The target population for this study was postsecondary automotive technology students in the central region of Pennsylvania (i.e., from New York to Maryland), and was defined as: (a) first or second year students currently enrolled in a postsecondary automotive technology program providing career preparation in the automotive technology field (i.e., general certificate programs, associate of applied science degree programs, and automotive manufacturer GM Asset programs); (b) students currently learning, through a combination of classroom instruction and hands-on experience, to repair automobiles, trucks, buses, and other vehicles; and (c) currently enrolled students who are at least 18 years of age.
During the data collection phase of this study, there were three public postsecondary colleges with automotive technology programs in the central region of Pennsylvania. According to these institutions’ offices of the Registrar, during the spring semester 2008, there were a total of 310 postsecondary automotive technology students in central Pennsylvania. Therefore, a minimum sample size of 172 was required for the study to represent the population with no more than a 5% margin of error with 95% confidence (Isaac & Michael, 1997). To secure an acceptable sample size, the surveys were administered by the primary investigator during sessions held in the participating postsecondary automotive technology students’ regular community college classrooms.
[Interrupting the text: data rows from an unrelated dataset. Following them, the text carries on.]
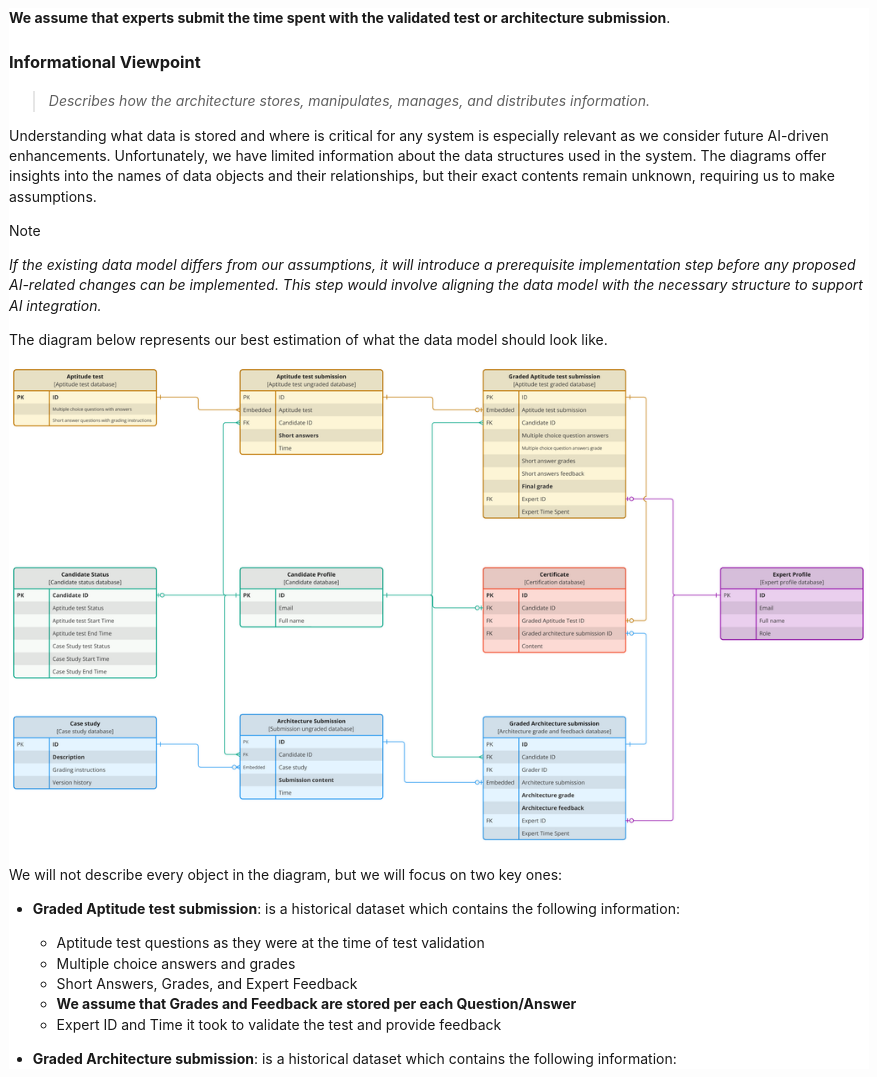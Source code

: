 **We assume that experts submit the time spent with the validated test or architecture submission**.

### Informational Viewpoint

> *Describes how the architecture stores, manipulates, manages, and distributes information.*

Understanding what data is stored and where is critical for any system is especially relevant as we consider future AI-driven enhancements. Unfortunately, we have limited information about the data structures used in the system. The diagrams offer insights into the names of data objects and their relationships, but their exact contents remain unknown, requiring us to make assumptions.

> [!NOTE]
> *If the existing data model differs from our assumptions, it will introduce a prerequisite implementation step before any proposed AI-related changes can be implemented. This step would involve aligning the data model with the necessary structure to support AI integration.*

The diagram below represents our best estimation of what the data model should look like.

![Diagram](current_state/informational_viewpoint/data_model.png)

We will not describe every object in the diagram, but we will focus on two key ones:

- **Graded Aptitude test submission**: is a historical dataset which contains the following information:

  - Aptitude test questions as they were at the time of test validation
  - Multiple choice answers and grades
  - Short Answers, Grades, and Expert Feedback
  - **We assume that Grades and Feedback are stored per each Question/Answer**
  - Expert ID and Time it took to validate the test and provide feedback
- **Graded Architecture submission**: is a historical dataset which contains the following information:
A quantitative research methodology was used to conduct the study with data collection accomplished through two paper form questionnaires. The first focused on participant demographic information through a series of questions relating to: (a) gender, (b) age, (c) career plan, (d) automotive work experience, (e) secondary auto-tech course completion, and (f) program satisfaction. The second was Kolb’s Learning Style Inventory (LSI).
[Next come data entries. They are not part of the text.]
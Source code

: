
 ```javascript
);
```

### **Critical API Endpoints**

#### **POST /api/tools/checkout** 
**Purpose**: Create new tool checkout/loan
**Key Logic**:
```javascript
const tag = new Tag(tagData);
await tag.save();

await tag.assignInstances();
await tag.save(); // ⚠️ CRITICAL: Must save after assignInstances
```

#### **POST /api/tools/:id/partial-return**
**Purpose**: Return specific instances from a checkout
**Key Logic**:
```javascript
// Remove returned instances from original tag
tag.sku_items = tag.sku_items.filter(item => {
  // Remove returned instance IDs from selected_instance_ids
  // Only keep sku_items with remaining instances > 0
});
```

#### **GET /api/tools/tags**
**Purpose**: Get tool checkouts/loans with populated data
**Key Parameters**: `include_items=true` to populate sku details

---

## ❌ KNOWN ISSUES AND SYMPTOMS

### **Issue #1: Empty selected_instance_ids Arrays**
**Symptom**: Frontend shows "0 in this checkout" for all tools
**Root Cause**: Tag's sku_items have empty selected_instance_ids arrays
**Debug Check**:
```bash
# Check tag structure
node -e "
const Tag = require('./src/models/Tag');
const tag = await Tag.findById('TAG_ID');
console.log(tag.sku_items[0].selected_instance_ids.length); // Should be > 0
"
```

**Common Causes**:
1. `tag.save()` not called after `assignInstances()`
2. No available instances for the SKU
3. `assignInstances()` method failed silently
Kolb’s ELT uses a self-administered, scored and interpreted educational assessment instrument, the Learning Style Inventory (LSI), to assess individual learning style, which was utilized in the study (3.1 Version). Smith and Kolb (1986) identified the reliability Cronbach alpha coefficients of the LSI as ranging from .73 to .88. Watson and Bruckner (Evens et al., 1998) found the reliability Cronbach alpha coefficients of the LSI ranged from .76 to .85. While the LSI appears to be a reliable assessment tool yielding internally consistent scores, Kolb (1976) has suggested the best measure of his instrument is not reliability but rather construct validity. As an example, Ferrell (1983) conducted a factor-analytic comparison of four learning style instruments and determined a match was present between the factors and learning style on the original LSI contributing to construct validity. Furthermore, Evans et al. (1998) noted construct and concurrent validity of the LSI have received several endorsements.
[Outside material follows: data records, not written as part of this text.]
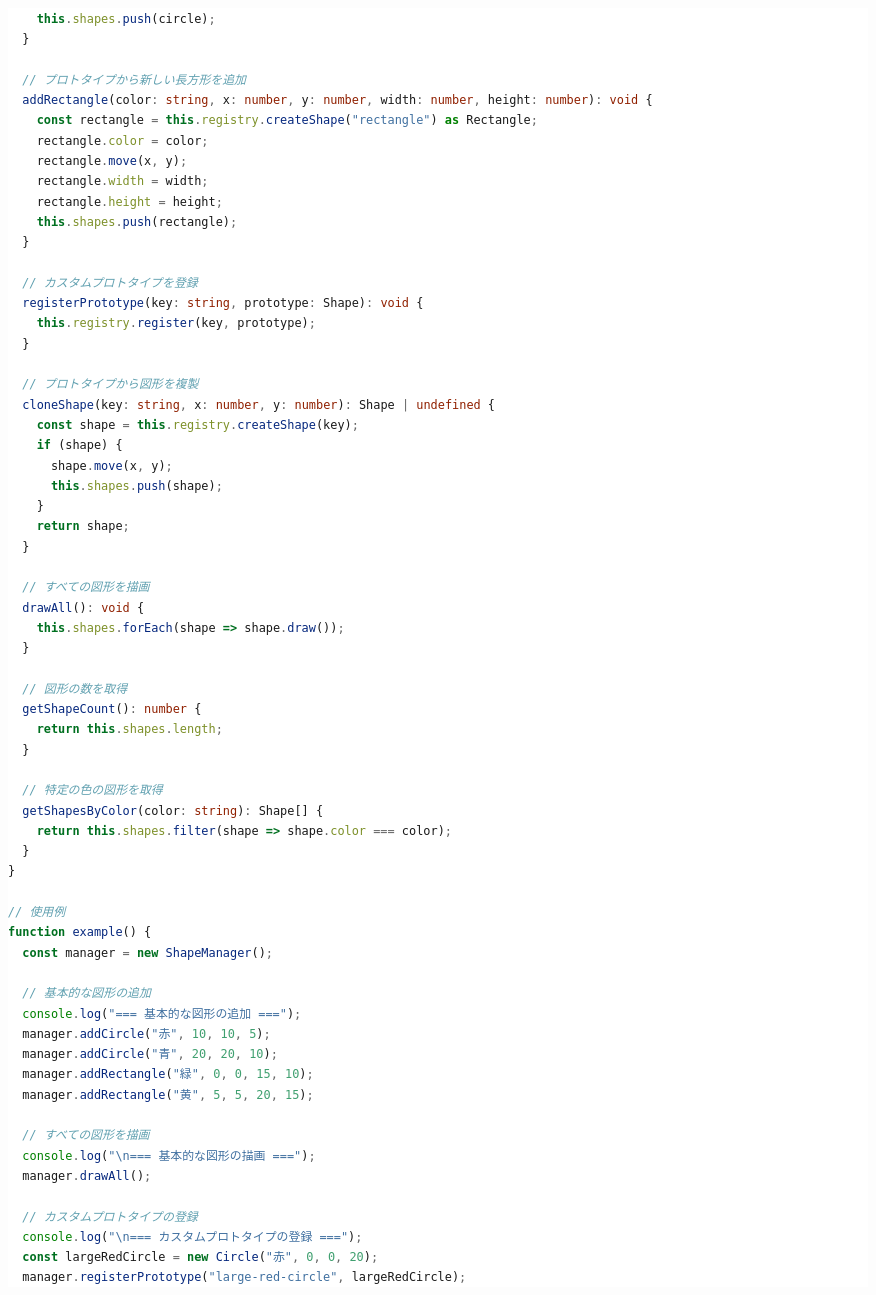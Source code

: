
 ```typescript
    this.shapes.push(circle);
  }

  // プロトタイプから新しい長方形を追加
  addRectangle(color: string, x: number, y: number, width: number, height: number): void {
    const rectangle = this.registry.createShape("rectangle") as Rectangle;
    rectangle.color = color;
    rectangle.move(x, y);
    rectangle.width = width;
    rectangle.height = height;
    this.shapes.push(rectangle);
  }

  // カスタムプロトタイプを登録
  registerPrototype(key: string, prototype: Shape): void {
    this.registry.register(key, prototype);
  }

  // プロトタイプから図形を複製
  cloneShape(key: string, x: number, y: number): Shape | undefined {
    const shape = this.registry.createShape(key);
    if (shape) {
      shape.move(x, y);
      this.shapes.push(shape);
    }
    return shape;
  }

  // すべての図形を描画
  drawAll(): void {
    this.shapes.forEach(shape => shape.draw());
  }

  // 図形の数を取得
  getShapeCount(): number {
    return this.shapes.length;
  }

  // 特定の色の図形を取得
  getShapesByColor(color: string): Shape[] {
    return this.shapes.filter(shape => shape.color === color);
  }
}

// 使用例
function example() {
  const manager = new ShapeManager();

  // 基本的な図形の追加
  console.log("=== 基本的な図形の追加 ===");
  manager.addCircle("赤", 10, 10, 5);
  manager.addCircle("青", 20, 20, 10);
  manager.addRectangle("緑", 0, 0, 15, 10);
  manager.addRectangle("黄", 5, 5, 20, 15);

  // すべての図形を描画
  console.log("\n=== 基本的な図形の描画 ===");
  manager.drawAll();

  // カスタムプロトタイプの登録
  console.log("\n=== カスタムプロトタイプの登録 ===");
  const largeRedCircle = new Circle("赤", 0, 0, 20);
  manager.registerPrototype("large-red-circle", largeRedCircle);
```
The data collection phase of this study was conducted during the spring of 2008 at the three public postsecondary institutions in central Pennsylvania offering automotive technology as a program of study. The appropriate clearance was obtained from the Pennsylvania State University Office for Research Protections regarding the inclusion of human subjects in this research study. Access was also granted by the automotive technology faculty members at the participating institutions. These faculty members selected specific automotive technology classes to participate in this study for a total of 189 potential research participants. Faculty members allotted 90 minutes of class time for data collection.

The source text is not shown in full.